Collapse Simulation of Damaged Reinforced Concrete Frame Structures in Earthquakes

A simulation system based on the discrete element method (DEM) was developed to simulate the collapse behavior of damaged reinforced concrete (RC) frame structures in earthquakes. A frame structure was discretized into beam-column-joint discrete system according to its failure mode. The elements were assumed to be cuboid, and a group of concrete springs and steel bar springs were set between two adjacent elements to represent their interactions. The failure of material was initiated by fracture of springs, and the impact actions among separated components were considered. Using the simulation system, the full-range collapse process of an RC frame, including debris stacking, was visually simulated.
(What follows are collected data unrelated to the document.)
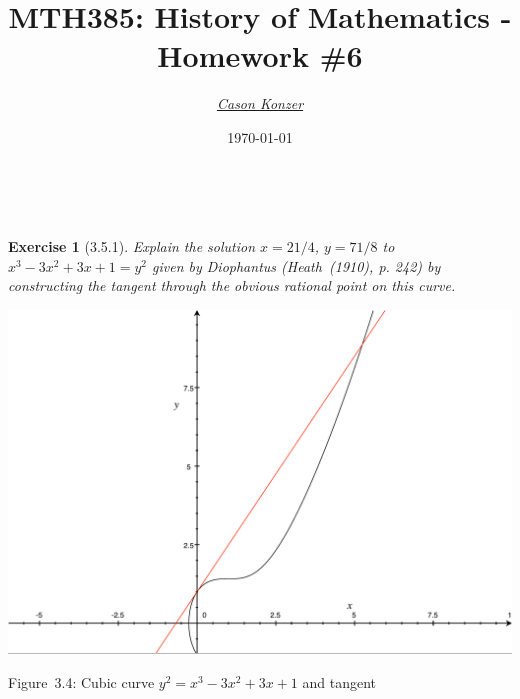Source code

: \documentclass[12pt]{article}
\newcommand{\XB}{\color{black}}
\newcommand{\XBB}{\color{blue}}
\newcommand{\XV}{\color{violet}}
\theoremstyle{plain}
\newtheorem{ex}{Exercise}
\begin{document}
\title{\textbf{MTH385}: History of Mathematics - Homework \#6}
\date{\today}
\author{\XV\textit{\large{\href{https://github.com/casonk}{Cason Konzer}}}\XB}

\maketitle

\hrulefill

\newpage

\XBB\hrulefill\XB \\
\begin{ex} [3.5.1]
  Explain the solution $ x = 21 / 4 $, $ y = 71 / 8 $ to $ x^{3} - 3x^{2} + 3x + 1 = y^{2} $ given by Diophantus (Heath~(1910), p. 242) by constructing the tangent through the obvious rational point on this curve.
\end{ex}

\begin{center}
\includegraphics[scale=0.6]{cubic}

Figure~3.4: Cubic curve $y^2=x^3-3x^2+3x+1$ and tangent
\end{center}
\XBB\hrulefill\XB \\

\newpage
\end{document}
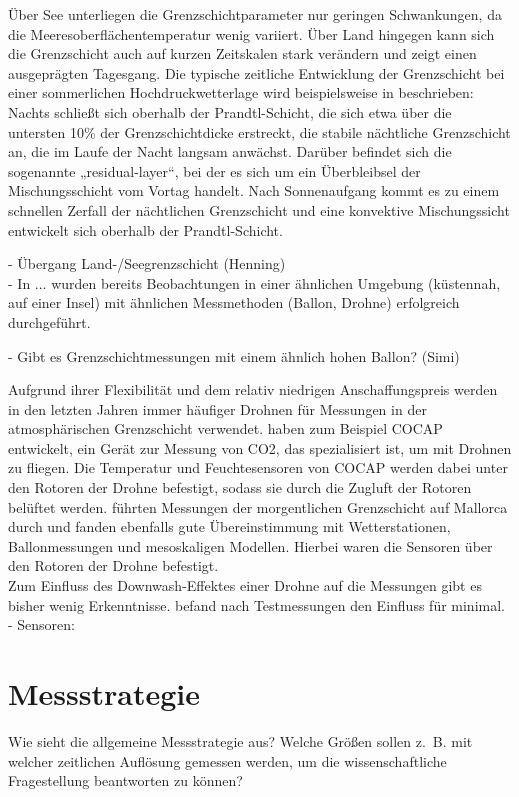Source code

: \documentclass[a4paper,11pt,DIV=calc,tablecaptionabove,headinclude,twoside]{article}
\begin{document}
Über See unterliegen die Grenzschichtparameter nur geringen Schwankungen, da die Meeresoberflächentemperatur wenig variiert. Über Land hingegen kann sich die Grenzschicht auch auf kurzen Zeitskalen stark verändern und zeigt einen ausgeprägten Tagesgang. Die typische zeitliche Entwicklung der Grenzschicht bei einer sommerlichen Hochdruckwetterlage wird beispielsweise in \cite{stull1988introduction} beschrieben: Nachts schließt sich oberhalb der Prandtl-Schicht, die sich etwa über die untersten 10\% der Grenzschichtdicke erstreckt, die stabile nächtliche Grenzschicht an, die im Laufe der Nacht langsam anwächst. Darüber befindet sich die sogenannte „residual-layer“, bei der es sich um ein Überbleibsel der Mischungsschicht vom Vortag handelt. Nach Sonnenaufgang kommt es zu einem schnellen Zerfall der nächtlichen Grenzschicht und eine konvektive Mischungssicht entwickelt sich oberhalb der Prandtl-Schicht.

- Übergang Land-/Seegrenzschicht (Henning)\\ %
- In ... wurden bereits Beobachtungen in einer ähnlichen Umgebung (küstennah, auf einer Insel) mit ähnlichen Messmethoden (Ballon, Drohne) erfolgreich durchgeführt.  

- Gibt es Grenzschichtmessungen mit einem ähnlich hohen Ballon? (Simi)

Aufgrund ihrer Flexibilität und dem relativ niedrigen Anschaffungspreis werden
in den letzten Jahren immer häufiger Drohnen für Messungen in der atmosphärischen
Grenzschicht verwendet.
\citet{kunz2018cocap} haben zum Beispiel COCAP entwickelt, ein Gerät zur Messung von
CO2, das spezialisiert ist, um mit Drohnen zu fliegen. Die Temperatur und Feuchtesensoren
von COCAP werden dabei unter den Rotoren der Drohne befestigt, sodass sie durch die 
Zugluft der Rotoren belüftet werden. \citet{jimenez2016morning} führten Messungen der morgentlichen Grenzschicht
auf Mallorca durch und fanden ebenfalls gute Übereinstimmung mit Wetterstationen, 
Ballonmessungen und mesoskaligen Modellen. Hierbei waren die Sensoren über den Rotoren
der Drohne befestigt.\\
Zum Einfluss des Downwash-Effektes einer Drohne auf die Messungen gibt es bisher
wenig Erkenntnisse. \citet{zhou2017small} befand nach Testmessungen den Einfluss für
minimal.\\

- Sensoren:





\section{Messstrategie}
Wie sieht die allgemeine Messstrategie aus? Welche Größen sollen z.~B. mit welcher zeitlichen Auflösung gemessen werden, um die wissenschaftliche Fragestellung beantworten zu können?
\end{document}
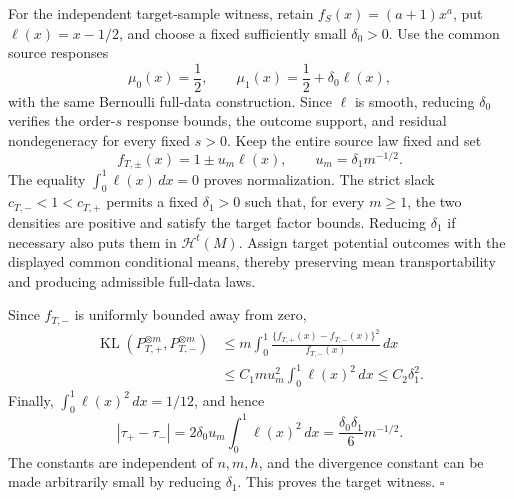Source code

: For the independent target-sample witness, retain
\(f_S(x)=(a+1)x^a\), put \(\ell(x)=x-1/2\), and choose a fixed sufficiently small \(\delta_0>0\).  Use the common source responses
\[
 \mu_0(x)=\frac12,
 \qquad
 \mu_1(x)=\frac12+\delta_0\ell(x),
\]
with the same Bernoulli full-data construction.  Since \(\ell\) is smooth, reducing \(\delta_0\) verifies the order-\(s\) response bounds, the outcome support, and residual nondegeneracy for every fixed \(s>0\).  Keep the entire source law fixed and set
\[
 f_{T,\pm}(x)=1\pm u_m\ell(x),
 \qquad u_m=\delta_1m^{-1/2}.
\]
The equality \(\int_0^1\ell(x)\,dx=0\) proves normalization.  The strict slack
\(c_{T,-}<1<c_{T,+}\) permits a fixed \(\delta_1>0\) such that, for every \(m\ge1\), the two densities are positive and satisfy the target factor bounds.  Reducing \(\delta_1\) if necessary also puts them in \(\mathcal H^t(M)\).  Assign target potential outcomes with the displayed common conditional means, thereby preserving mean transportability and producing admissible full-data laws.

Since \(f_{T,-}\) is uniformly bounded away from zero,
\[
\begin{aligned}
 \operatorname{KL}(P_{T,+}^{\otimes m},P_{T,-}^{\otimes m})
 &\le m\int_0^1
 \frac{\{f_{T,+}(x)-f_{T,-}(x)\}^2}{f_{T,-}(x)}\,dx\\
 &\le C_1mu_m^2\int_0^1\ell(x)^2\,dx
 \le C_2\delta_1^2.
\end{aligned}
\]
Finally, \(\int_0^1\ell(x)^2\,dx=1/12\), and hence
\[
 \left|\tau_+-\tau_-\right|
 =2\delta_0u_m\int_0^1\ell(x)^2\,dx
 =\frac{\delta_0\delta_1}{6}m^{-1/2}.
\]
The constants are independent of \(n,m,h\), and the divergence constant can be made arbitrarily small by reducing \(\delta_1\).  This proves the target witness. \(\square\)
The efficiency of the system was verified by comparing the simulated collapse behavior with that observed in a collapse experiment. A new method, in which concrete springs and steel bar springs were cut off in advance to simulate the respective initial imperfection, was proposed to model earthquake-induced damage states of RC frame structures. Then displacement loadings were conducted to form the respective damage states. Finally, a parametric analysis was conducted to investigate the collapse processes of the RC frame with different scenarios of initial damage. The results indicated that the initial damages on columns were of greater influence on collapse patterns than the initial damages on beams, and the residual interstory drifts were nonnegligible in evaluating the structural collapse resistance.